* **LISTED ENTRIES**
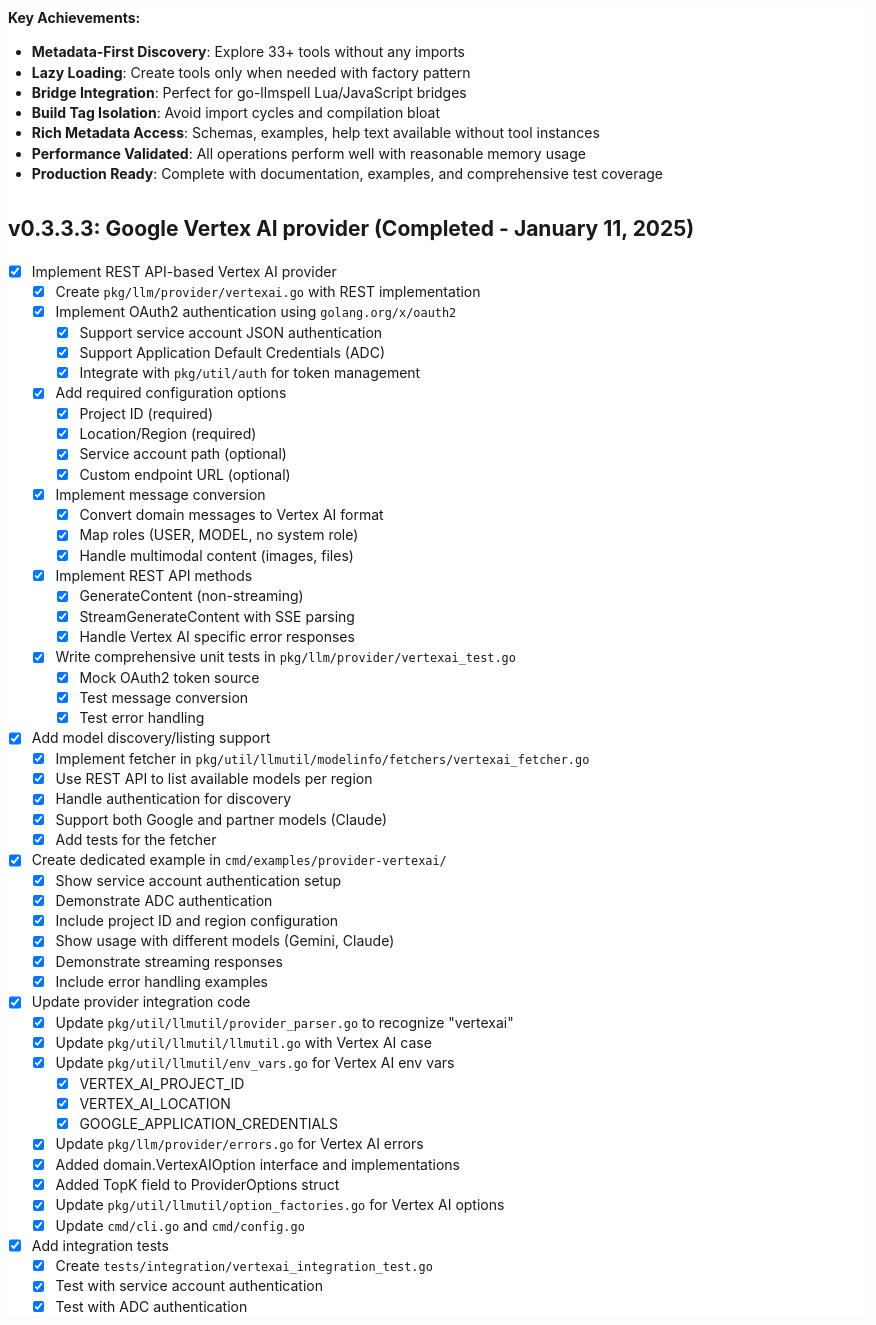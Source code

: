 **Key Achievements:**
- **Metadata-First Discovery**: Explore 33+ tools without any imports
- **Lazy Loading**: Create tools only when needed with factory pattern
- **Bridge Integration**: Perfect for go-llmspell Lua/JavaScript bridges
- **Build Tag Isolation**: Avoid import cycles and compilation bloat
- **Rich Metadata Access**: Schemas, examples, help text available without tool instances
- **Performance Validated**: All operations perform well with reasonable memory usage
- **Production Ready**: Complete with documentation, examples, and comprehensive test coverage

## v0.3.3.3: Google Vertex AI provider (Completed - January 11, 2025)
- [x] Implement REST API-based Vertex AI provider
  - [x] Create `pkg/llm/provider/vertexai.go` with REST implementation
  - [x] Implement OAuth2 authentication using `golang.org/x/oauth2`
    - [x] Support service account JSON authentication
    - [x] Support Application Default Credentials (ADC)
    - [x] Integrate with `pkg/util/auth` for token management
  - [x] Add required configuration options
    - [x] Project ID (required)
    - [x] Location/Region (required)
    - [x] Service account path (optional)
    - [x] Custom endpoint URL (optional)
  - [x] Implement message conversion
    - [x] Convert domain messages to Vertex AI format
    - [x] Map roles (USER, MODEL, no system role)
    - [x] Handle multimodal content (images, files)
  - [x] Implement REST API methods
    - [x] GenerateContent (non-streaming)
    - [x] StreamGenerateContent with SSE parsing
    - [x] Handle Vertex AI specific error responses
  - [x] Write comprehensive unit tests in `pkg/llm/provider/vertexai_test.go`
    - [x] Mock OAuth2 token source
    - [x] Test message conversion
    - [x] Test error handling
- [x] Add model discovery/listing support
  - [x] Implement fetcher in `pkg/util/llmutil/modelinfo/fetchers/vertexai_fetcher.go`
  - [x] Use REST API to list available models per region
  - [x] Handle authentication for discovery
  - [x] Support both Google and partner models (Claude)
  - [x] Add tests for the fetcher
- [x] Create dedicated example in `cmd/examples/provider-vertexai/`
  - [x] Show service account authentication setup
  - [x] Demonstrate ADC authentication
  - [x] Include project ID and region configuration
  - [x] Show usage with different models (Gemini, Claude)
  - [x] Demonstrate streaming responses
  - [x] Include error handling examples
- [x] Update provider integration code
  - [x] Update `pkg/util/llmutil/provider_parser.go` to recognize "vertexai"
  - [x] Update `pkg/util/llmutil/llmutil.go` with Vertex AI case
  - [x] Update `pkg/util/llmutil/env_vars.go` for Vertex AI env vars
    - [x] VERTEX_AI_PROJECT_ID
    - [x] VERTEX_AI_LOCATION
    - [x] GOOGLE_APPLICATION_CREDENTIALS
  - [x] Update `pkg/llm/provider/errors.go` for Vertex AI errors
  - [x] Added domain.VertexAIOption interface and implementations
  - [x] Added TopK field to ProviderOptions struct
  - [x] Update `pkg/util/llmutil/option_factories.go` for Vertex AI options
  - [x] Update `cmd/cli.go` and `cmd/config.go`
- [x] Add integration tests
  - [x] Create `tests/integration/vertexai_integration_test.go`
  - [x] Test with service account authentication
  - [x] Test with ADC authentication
--
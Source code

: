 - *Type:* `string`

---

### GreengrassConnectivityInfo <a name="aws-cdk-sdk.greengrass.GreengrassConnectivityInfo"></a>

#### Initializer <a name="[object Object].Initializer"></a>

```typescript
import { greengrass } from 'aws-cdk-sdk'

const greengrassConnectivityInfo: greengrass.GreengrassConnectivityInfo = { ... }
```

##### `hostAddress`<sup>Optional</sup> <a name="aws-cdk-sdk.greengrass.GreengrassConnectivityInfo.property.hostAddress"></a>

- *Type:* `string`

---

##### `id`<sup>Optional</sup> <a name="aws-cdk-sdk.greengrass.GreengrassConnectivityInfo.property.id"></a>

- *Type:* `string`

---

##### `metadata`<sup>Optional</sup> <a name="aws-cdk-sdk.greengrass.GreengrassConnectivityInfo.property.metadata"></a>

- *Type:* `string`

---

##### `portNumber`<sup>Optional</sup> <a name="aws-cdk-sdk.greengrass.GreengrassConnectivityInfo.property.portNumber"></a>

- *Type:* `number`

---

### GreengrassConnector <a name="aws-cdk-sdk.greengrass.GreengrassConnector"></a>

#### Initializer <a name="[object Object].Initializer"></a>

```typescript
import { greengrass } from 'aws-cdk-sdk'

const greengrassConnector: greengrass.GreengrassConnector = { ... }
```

* **BRIEF**
Beginning at the line above that contains "Vertex AI options", return each line exactly through the line that contains "- [x] Test with ADC authentication", and no others.

* **RESPONSE TO THIS TASK**
  - [x] Update `pkg/util/llmutil/option_factories.go` for Vertex AI options
  - [x] Update `cmd/cli.go` and `cmd/config.go`
- [x] Add integration tests
  - [x] Create `tests/integration/vertexai_integration_test.go`
  - [x] Test with service account authentication
  - [x] Test with ADC authentication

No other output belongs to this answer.